On Thu, May 8, 2025 at 7:11 AM Sean Christopherson <seanjc@xxxxxxxxxx> wrote:
>
> When resetting a dirty ring, conditionally reschedule on each iteration
> after the first.  The recently introduced hard limit mitigates the issue
> of an endless reset, but isn't sufficient to completely prevent RCU
> stalls, soft lockups, etc., nor is the hard limit intended to guard
> against such badness.
>
> Note!  Take care to check for reschedule even in the "continue" paths,
> as a pathological scenario (or malicious userspace) could dirty the same
> gfn over and over, i.e. always hit the continue path.
>
>   rcu: INFO: rcu_sched self-detected stall on CPU
>   rcu:  4-....: (5249 ticks this GP) idle=51e4/1/0x4000000000000000 softirq=309/309 fqs=2563
>   rcu:  (t=5250 jiffies g=-319 q=608 ncpus=24)

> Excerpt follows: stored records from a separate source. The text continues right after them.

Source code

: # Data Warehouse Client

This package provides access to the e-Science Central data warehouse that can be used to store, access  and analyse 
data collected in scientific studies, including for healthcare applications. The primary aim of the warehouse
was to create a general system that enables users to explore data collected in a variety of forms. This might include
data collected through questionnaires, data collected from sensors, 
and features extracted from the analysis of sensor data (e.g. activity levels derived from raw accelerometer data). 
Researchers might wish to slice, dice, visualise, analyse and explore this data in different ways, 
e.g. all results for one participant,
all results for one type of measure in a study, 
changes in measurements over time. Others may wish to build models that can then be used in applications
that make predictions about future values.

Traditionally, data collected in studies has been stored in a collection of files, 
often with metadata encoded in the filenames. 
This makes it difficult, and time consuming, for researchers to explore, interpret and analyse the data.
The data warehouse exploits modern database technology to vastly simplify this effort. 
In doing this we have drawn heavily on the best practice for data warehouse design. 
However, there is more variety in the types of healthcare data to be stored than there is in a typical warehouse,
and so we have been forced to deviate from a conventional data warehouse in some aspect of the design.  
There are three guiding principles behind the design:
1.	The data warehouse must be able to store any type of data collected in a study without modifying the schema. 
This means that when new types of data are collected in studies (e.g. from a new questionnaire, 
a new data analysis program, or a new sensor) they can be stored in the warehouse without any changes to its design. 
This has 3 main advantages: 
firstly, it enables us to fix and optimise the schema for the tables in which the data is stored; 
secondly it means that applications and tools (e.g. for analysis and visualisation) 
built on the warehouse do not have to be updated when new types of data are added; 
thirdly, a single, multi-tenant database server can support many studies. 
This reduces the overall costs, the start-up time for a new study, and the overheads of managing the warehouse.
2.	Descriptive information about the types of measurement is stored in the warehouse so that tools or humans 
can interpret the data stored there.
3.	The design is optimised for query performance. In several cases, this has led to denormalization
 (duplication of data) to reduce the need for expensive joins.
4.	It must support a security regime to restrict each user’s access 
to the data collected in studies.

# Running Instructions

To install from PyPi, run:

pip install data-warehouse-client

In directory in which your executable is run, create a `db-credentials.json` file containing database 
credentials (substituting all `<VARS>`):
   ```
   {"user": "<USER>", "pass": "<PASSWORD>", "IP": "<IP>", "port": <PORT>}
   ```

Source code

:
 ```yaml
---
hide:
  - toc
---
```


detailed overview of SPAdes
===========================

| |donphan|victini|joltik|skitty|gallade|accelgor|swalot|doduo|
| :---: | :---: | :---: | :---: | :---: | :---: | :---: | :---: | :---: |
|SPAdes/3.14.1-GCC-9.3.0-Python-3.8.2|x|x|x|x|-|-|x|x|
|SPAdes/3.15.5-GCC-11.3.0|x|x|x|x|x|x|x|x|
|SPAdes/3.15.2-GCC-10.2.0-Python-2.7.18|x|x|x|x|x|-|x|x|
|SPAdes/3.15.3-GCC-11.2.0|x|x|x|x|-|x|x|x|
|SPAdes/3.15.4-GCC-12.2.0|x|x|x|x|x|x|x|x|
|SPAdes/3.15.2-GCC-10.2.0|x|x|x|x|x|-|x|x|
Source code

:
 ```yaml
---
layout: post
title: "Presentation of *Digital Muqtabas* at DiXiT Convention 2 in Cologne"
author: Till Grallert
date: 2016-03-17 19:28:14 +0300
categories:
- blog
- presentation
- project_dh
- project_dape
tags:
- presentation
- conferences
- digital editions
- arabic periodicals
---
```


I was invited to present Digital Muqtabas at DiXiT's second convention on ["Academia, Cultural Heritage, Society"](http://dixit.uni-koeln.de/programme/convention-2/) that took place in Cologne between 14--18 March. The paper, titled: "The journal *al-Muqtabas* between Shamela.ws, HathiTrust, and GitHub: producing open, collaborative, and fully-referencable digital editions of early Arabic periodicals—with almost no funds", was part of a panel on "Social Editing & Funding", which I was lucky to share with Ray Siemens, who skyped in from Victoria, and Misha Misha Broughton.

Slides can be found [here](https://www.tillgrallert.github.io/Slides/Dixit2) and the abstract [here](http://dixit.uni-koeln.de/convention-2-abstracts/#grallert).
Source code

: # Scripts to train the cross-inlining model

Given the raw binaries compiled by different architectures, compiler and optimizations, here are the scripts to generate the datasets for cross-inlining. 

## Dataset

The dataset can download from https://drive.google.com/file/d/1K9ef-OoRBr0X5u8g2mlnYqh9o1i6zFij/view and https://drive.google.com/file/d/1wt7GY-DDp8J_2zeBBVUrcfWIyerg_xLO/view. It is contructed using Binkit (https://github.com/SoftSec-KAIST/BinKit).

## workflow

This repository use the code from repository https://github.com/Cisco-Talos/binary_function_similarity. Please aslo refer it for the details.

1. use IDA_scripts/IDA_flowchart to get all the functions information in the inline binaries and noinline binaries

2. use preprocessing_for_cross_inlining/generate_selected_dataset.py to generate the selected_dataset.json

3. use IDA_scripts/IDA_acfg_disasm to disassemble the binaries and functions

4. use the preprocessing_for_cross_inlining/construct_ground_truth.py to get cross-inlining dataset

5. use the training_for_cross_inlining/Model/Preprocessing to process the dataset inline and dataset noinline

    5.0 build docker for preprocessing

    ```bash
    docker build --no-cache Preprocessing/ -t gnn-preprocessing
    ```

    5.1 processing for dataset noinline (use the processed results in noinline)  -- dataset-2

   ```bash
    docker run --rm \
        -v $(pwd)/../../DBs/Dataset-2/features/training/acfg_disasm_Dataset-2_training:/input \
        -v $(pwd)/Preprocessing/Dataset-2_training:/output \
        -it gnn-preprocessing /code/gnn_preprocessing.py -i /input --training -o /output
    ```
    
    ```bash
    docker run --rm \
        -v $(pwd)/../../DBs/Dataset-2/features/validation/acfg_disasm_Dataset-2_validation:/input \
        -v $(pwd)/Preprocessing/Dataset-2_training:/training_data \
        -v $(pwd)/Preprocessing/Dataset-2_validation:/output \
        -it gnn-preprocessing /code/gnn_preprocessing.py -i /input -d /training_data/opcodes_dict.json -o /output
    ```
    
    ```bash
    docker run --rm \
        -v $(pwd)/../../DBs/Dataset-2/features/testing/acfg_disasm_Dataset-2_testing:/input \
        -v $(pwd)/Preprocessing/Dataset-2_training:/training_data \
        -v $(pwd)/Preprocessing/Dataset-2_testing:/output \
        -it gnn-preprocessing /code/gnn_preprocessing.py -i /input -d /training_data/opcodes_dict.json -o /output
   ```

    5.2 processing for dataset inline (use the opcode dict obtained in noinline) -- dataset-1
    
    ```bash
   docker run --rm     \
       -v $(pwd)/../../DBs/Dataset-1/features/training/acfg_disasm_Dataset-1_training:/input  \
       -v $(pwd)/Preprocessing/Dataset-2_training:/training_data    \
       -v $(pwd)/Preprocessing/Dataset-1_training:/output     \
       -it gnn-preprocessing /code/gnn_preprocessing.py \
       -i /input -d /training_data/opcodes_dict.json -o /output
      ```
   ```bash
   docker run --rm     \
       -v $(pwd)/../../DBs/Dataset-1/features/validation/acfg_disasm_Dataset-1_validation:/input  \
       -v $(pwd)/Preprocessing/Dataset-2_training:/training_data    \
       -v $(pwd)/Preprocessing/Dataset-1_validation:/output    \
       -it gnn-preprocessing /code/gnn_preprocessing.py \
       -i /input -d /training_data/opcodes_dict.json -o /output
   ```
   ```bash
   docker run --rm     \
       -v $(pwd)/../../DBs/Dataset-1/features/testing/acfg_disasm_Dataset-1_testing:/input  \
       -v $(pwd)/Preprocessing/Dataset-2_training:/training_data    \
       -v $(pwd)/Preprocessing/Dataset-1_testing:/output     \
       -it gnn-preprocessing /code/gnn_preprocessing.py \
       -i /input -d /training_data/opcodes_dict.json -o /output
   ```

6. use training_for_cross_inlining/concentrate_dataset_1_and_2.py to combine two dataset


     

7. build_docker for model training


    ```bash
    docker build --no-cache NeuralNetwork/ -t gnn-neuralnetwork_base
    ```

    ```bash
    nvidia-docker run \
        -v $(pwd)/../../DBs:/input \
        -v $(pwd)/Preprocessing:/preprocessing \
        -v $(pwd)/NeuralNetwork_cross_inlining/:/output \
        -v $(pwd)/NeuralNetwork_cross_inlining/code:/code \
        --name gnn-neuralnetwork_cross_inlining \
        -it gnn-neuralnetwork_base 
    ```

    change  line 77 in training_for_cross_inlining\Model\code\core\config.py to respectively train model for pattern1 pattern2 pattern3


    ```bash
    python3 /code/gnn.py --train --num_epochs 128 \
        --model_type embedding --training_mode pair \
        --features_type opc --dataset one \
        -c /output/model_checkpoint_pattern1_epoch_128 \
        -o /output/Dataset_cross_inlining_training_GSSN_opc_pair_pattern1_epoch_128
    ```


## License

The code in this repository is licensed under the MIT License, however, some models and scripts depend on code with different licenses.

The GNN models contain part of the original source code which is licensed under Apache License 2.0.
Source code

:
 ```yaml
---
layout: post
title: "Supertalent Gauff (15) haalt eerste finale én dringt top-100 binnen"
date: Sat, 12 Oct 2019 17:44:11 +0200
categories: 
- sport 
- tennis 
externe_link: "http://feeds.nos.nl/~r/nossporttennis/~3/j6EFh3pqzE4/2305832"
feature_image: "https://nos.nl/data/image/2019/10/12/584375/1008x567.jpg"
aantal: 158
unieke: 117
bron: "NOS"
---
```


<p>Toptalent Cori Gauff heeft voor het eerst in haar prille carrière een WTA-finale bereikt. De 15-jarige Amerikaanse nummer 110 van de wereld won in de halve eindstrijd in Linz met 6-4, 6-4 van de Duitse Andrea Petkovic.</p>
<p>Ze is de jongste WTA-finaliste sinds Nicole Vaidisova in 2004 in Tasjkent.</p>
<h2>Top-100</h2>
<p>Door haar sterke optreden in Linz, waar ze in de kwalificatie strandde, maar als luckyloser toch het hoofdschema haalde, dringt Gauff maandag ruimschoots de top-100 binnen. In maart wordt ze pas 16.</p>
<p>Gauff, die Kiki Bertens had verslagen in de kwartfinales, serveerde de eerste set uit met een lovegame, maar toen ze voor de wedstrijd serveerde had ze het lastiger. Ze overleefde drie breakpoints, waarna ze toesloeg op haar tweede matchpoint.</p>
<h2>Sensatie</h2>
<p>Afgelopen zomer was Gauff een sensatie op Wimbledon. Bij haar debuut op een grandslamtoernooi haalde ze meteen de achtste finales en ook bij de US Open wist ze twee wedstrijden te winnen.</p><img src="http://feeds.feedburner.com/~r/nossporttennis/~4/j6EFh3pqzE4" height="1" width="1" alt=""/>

>   CPU: 4 UID: 1000 PID: 1067 Comm: dirty_log_test Tainted: G             L     6.13.0-rc3-17fa7a24ea1e-HEAD-vm #814
>   Tainted: [L]=SOFTLOCKUP
>   Hardware name: QEMU Standard PC (Q35 + ICH9, 2009), BIOS 0.0.0 02/06/2015
>   RIP: 0010:kvm_arch_mmu_enable_log_dirty_pt_masked+0x26/0x200 [kvm]
>   Call Trace:
>    <TASK>
>    kvm_reset_dirty_gfn.part.0+0xb4/0xe0 [kvm]
>    kvm_dirty_ring_reset+0x58/0x220 [kvm]
>    kvm_vm_ioctl+0x10eb/0x15d0 [kvm]
>    __x64_sys_ioctl+0x8b/0xb0
>    do_syscall_64+0x5b/0x160
>    entry_SYSCALL_64_after_hwframe+0x4b/0x53
>    </TASK>
>   Tainted: [L]=SOFTLOCKUP
>   Hardware name: QEMU Standard PC (Q35 + ICH9, 2009), BIOS 0.0.0 02/06/2015
>   RIP: 0010:kvm_arch_mmu_enable_log_dirty_pt_masked+0x17/0x200 [kvm]
>   Call Trace:
>    <TASK>
>    kvm_reset_dirty_gfn.part.0+0xb4/0xe0 [kvm]
>    kvm_dirty_ring_reset+0x58/0x220 [kvm]
>    kvm_vm_ioctl+0x10eb/0x15d0 [kvm]
>    __x64_sys_ioctl+0x8b/0xb0
>    do_syscall_64+0x5b/0x160
>    entry_SYSCALL_64_after_hwframe+0x4b/0x53
>    </TASK>
>
> Fixes: fb04a1eddb1a ("KVM: X86: Implement ring-based dirty memory tracking")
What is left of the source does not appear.